While Rule 902(14) will technically become effective on December 1, 2017, there is a “retroactive” aspect to this amendment, as electronic evidence collected in a Rule 902(14) compliant manner any time prior to the rule’s effective date can be admitted under the new provisions. This is important, because digital evidence is routinely collected well in advance of trial. Electronic evidence that an examiner collects next week may not be actually introduced at trial until one year or more from now, so practitioners need to understand and account for Rule 902(14) immediately.
Rule 902, in its current form, enumerates a variety of documents that are presumed to be self-authenticating without other evidence of authenticity. These include public records and other government documents, notarized documents, newspapers and periodicals, and records kept in the ordinary course of business. New subpart (14) will now include electronic data collected via a process of digital identification as a key addition to this important rule.
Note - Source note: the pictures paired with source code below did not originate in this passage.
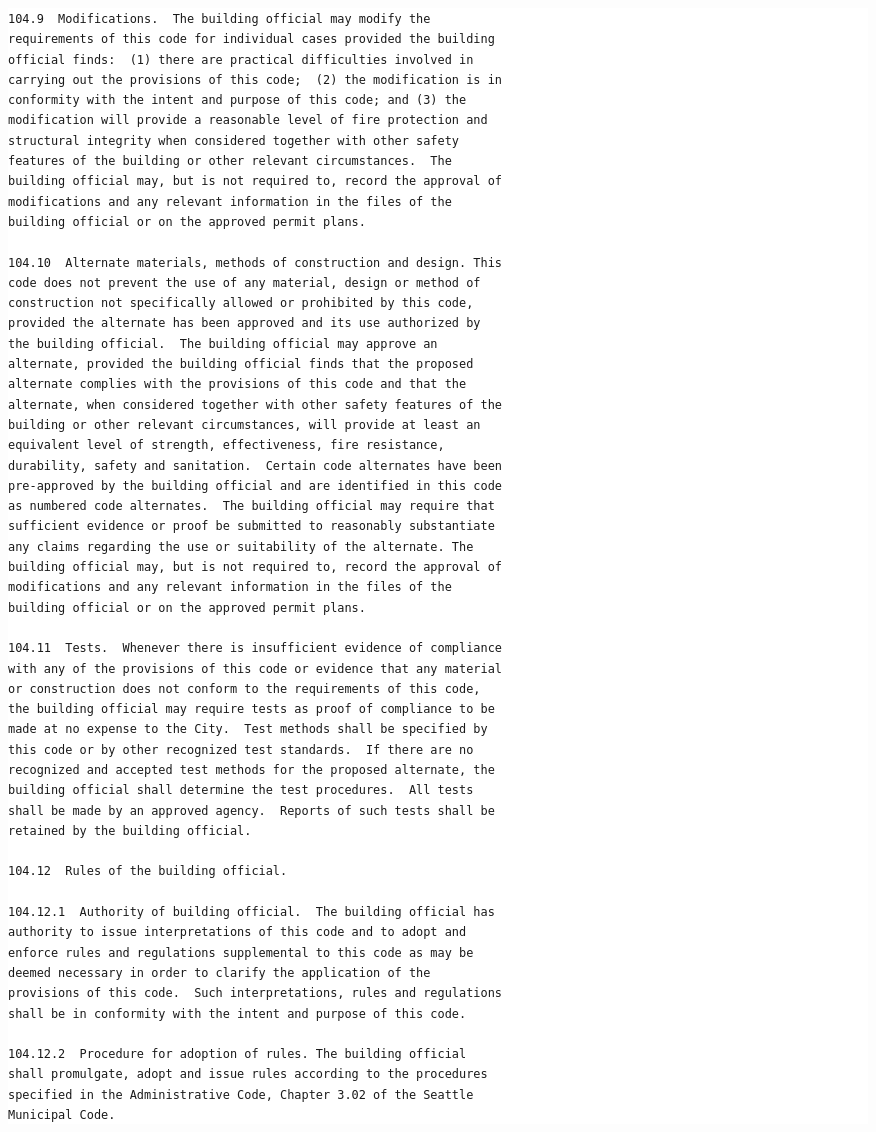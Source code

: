     104.9  Modifications.  The building official may modify the  
    requirements of this code for individual cases provided the building  
    official finds:  (1) there are practical difficulties involved in  
    carrying out the provisions of this code;  (2) the modification is in  
    conformity with the intent and purpose of this code; and (3) the  
    modification will provide a reasonable level of fire protection and  
    structural integrity when considered together with other safety  
    features of the building or other relevant circumstances.  The  
    building official may, but is not required to, record the approval of  
    modifications and any relevant information in the files of the  
    building official or on the approved permit plans.  
  
    104.10  Alternate materials, methods of construction and design. This  
    code does not prevent the use of any material, design or method of  
    construction not specifically allowed or prohibited by this code,  
    provided the alternate has been approved and its use authorized by  
    the building official.  The building official may approve an  
    alternate, provided the building official finds that the proposed  
    alternate complies with the provisions of this code and that the  
    alternate, when considered together with other safety features of the  
    building or other relevant circumstances, will provide at least an  
    equivalent level of strength, effectiveness, fire resistance,  
    durability, safety and sanitation.  Certain code alternates have been  
    pre-approved by the building official and are identified in this code  
    as numbered code alternates.  The building official may require that  
    sufficient evidence or proof be submitted to reasonably substantiate  
    any claims regarding the use or suitability of the alternate. The  
    building official may, but is not required to, record the approval of  
    modifications and any relevant information in the files of the  
    building official or on the approved permit plans.  
  
    104.11  Tests.  Whenever there is insufficient evidence of compliance  
    with any of the provisions of this code or evidence that any material  
    or construction does not conform to the requirements of this code,  
    the building official may require tests as proof of compliance to be  
    made at no expense to the City.  Test methods shall be specified by  
    this code or by other recognized test standards.  If there are no  
    recognized and accepted test methods for the proposed alternate, the  
    building official shall determine the test procedures.  All tests  
    shall be made by an approved agency.  Reports of such tests shall be  
    retained by the building official.  
  
    104.12  Rules of the building official.  
  
    104.12.1  Authority of building official.  The building official has  
    authority to issue interpretations of this code and to adopt and  
    enforce rules and regulations supplemental to this code as may be  
    deemed necessary in order to clarify the application of the  
    provisions of this code.  Such interpretations, rules and regulations  
    shall be in conformity with the intent and purpose of this code.  
  
    104.12.2  Procedure for adoption of rules. The building official  
    shall promulgate, adopt and issue rules according to the procedures  
    specified in the Administrative Code, Chapter 3.02 of the Seattle  
    Municipal Code.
Amended Rule 902, in pertinent part, reads as follows:

Rule 902. Evidence That Is Self-Authenticating
The following items of evidence are self-authenticating; they require no extrinsic evidence of authenticity in order to be admitted:
* * *
(14) Certified Data Copied from an Electronic Device, Storage Medium, or File.
Data copied from an electronic device, storage medium, or file, if authenticated by a process of digital identification, as shown by a certification of a qualified person that complies with the certification requirements of Rule 902(11) or (12).
The reference to the “certification requirements of Rule 902(11) or (12)” is a process by which a proponent seeking to introduce electronic data into evidence must present a certification in the form of a written affidavit that would be sufficient to establish authenticity were that information provided by a witness at trial. This affidavit must be provided by a “qualified person,” which generally would be a computer forensics, eDiscovery or information technology practitioner, who collected the evidence and can attest to the requisite process of digital identification utilized.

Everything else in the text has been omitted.